### PROBLEM REQUIREMENTS
Below are lines of data; give the number of them that contain "labels", and only that.

### RECORDS FOR THE EXERCISE
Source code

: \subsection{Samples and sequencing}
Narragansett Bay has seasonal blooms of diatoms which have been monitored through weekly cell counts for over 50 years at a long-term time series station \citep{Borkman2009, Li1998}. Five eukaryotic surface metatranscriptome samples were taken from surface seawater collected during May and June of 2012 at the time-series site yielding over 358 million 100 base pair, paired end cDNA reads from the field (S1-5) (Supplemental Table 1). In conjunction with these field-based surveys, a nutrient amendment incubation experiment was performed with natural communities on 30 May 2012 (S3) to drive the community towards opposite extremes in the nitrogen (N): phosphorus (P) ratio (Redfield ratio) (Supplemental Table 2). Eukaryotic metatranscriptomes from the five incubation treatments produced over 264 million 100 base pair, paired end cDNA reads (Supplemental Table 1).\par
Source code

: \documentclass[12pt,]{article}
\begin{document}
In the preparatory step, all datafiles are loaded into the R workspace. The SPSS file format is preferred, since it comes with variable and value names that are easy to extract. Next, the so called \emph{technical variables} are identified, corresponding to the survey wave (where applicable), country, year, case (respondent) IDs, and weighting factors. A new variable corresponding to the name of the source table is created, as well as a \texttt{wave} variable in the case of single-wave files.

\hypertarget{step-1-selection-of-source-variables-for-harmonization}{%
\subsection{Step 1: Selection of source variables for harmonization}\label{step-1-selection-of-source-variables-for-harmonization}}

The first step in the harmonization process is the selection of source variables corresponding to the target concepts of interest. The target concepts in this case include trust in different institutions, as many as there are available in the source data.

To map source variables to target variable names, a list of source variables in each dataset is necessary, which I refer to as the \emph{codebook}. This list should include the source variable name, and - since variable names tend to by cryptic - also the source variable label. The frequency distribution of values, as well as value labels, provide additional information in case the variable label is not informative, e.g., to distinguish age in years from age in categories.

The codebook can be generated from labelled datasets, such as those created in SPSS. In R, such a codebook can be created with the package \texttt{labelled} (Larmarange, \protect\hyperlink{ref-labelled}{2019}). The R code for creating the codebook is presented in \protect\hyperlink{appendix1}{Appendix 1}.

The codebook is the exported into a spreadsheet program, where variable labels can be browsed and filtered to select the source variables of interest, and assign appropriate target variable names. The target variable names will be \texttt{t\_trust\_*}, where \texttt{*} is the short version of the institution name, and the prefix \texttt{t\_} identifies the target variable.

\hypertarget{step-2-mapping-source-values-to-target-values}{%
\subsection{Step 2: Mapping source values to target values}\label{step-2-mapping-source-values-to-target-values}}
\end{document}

### THE COMPLETED TASK
2